- WORKING DATA -
━━━━━━━━━━━━━━━━━━━━

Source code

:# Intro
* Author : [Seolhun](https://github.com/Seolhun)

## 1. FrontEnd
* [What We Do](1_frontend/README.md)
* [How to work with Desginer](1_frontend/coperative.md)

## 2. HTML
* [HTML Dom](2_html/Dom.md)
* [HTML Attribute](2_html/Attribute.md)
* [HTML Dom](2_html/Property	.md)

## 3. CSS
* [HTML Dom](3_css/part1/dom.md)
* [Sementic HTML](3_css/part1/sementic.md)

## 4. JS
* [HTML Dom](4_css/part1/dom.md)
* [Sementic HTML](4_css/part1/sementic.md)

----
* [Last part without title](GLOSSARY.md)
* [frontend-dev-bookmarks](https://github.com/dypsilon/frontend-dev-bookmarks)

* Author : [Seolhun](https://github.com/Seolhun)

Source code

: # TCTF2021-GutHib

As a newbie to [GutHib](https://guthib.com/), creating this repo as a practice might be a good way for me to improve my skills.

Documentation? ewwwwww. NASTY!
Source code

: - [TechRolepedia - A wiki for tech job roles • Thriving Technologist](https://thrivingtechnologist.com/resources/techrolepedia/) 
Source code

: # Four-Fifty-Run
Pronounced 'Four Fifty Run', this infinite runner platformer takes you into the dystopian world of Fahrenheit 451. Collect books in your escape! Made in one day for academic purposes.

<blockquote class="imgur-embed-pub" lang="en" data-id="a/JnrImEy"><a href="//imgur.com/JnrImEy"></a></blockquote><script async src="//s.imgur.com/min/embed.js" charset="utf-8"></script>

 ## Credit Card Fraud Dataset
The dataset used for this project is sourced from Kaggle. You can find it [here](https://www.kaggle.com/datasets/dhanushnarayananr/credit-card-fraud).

━━━━━━━━━━━━━━━━━━━━

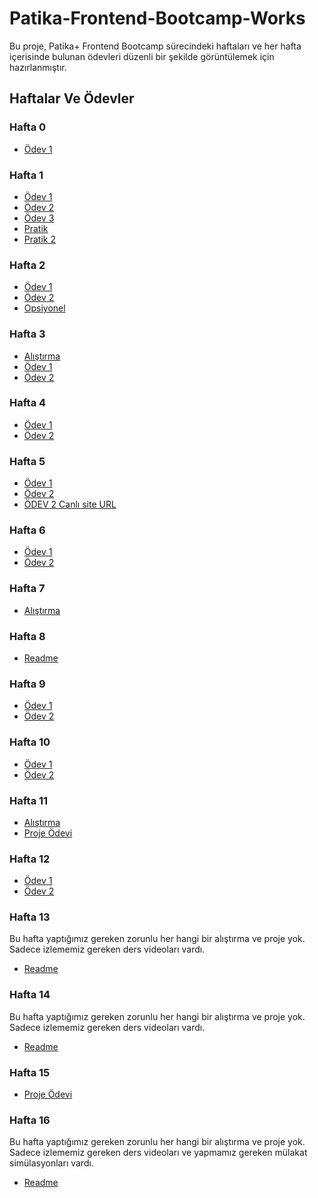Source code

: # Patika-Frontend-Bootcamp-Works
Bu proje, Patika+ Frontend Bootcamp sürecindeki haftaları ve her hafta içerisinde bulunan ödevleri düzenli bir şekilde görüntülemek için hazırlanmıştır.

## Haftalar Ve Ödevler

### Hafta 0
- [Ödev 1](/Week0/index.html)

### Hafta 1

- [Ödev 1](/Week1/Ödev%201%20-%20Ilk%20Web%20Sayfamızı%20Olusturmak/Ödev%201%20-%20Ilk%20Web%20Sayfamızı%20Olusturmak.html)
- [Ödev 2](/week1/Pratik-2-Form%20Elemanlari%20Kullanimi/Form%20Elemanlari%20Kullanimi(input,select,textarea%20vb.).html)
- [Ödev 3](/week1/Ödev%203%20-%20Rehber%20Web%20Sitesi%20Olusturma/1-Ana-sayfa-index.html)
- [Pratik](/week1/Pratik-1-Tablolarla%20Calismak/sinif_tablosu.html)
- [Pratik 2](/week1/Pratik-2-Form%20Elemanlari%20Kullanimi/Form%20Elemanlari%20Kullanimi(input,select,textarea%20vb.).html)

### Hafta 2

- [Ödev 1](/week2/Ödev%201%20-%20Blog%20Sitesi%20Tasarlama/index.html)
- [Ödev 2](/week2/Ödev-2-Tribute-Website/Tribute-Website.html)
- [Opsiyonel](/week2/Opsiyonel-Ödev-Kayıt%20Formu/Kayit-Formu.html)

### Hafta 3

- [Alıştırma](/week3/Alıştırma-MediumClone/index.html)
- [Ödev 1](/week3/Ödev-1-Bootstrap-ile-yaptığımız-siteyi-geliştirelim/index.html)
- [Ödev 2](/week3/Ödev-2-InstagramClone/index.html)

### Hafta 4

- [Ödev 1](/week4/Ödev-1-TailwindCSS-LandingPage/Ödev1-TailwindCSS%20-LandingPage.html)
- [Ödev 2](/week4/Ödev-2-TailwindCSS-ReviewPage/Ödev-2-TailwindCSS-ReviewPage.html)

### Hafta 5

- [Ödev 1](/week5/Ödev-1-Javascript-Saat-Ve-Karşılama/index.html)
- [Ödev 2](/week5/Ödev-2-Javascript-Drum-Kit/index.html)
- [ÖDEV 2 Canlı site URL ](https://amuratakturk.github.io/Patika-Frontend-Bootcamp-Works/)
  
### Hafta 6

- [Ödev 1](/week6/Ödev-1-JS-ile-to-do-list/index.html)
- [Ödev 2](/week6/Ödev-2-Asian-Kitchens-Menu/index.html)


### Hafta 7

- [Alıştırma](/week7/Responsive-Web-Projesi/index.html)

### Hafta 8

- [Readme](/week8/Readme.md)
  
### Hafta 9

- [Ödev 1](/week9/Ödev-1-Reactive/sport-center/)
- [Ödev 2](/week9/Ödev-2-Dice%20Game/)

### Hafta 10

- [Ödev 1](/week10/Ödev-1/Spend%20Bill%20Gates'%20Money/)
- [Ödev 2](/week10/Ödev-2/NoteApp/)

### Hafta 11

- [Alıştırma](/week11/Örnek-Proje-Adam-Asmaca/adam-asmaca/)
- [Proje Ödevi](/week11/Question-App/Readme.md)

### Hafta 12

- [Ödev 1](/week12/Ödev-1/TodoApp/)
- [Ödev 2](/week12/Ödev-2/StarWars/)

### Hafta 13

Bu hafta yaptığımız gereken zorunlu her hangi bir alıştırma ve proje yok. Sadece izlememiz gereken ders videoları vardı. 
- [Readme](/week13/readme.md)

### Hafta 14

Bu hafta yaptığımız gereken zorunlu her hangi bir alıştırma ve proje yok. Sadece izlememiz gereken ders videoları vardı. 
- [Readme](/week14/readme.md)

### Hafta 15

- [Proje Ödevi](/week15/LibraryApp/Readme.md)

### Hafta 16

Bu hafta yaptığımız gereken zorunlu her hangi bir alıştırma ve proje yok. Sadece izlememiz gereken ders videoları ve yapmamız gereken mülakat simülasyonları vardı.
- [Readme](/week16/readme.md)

━━━━━━━━━━━━━━━━━━━━

- WHAT THE EXERCISE ASKS -
If a line in the listing contains the string "Ödevi", copy it.

- ANSWER SPACE -
- [Proje Ödevi](/week11/Question-App/Readme.md)
- [Proje Ödevi](/week15/LibraryApp/Readme.md)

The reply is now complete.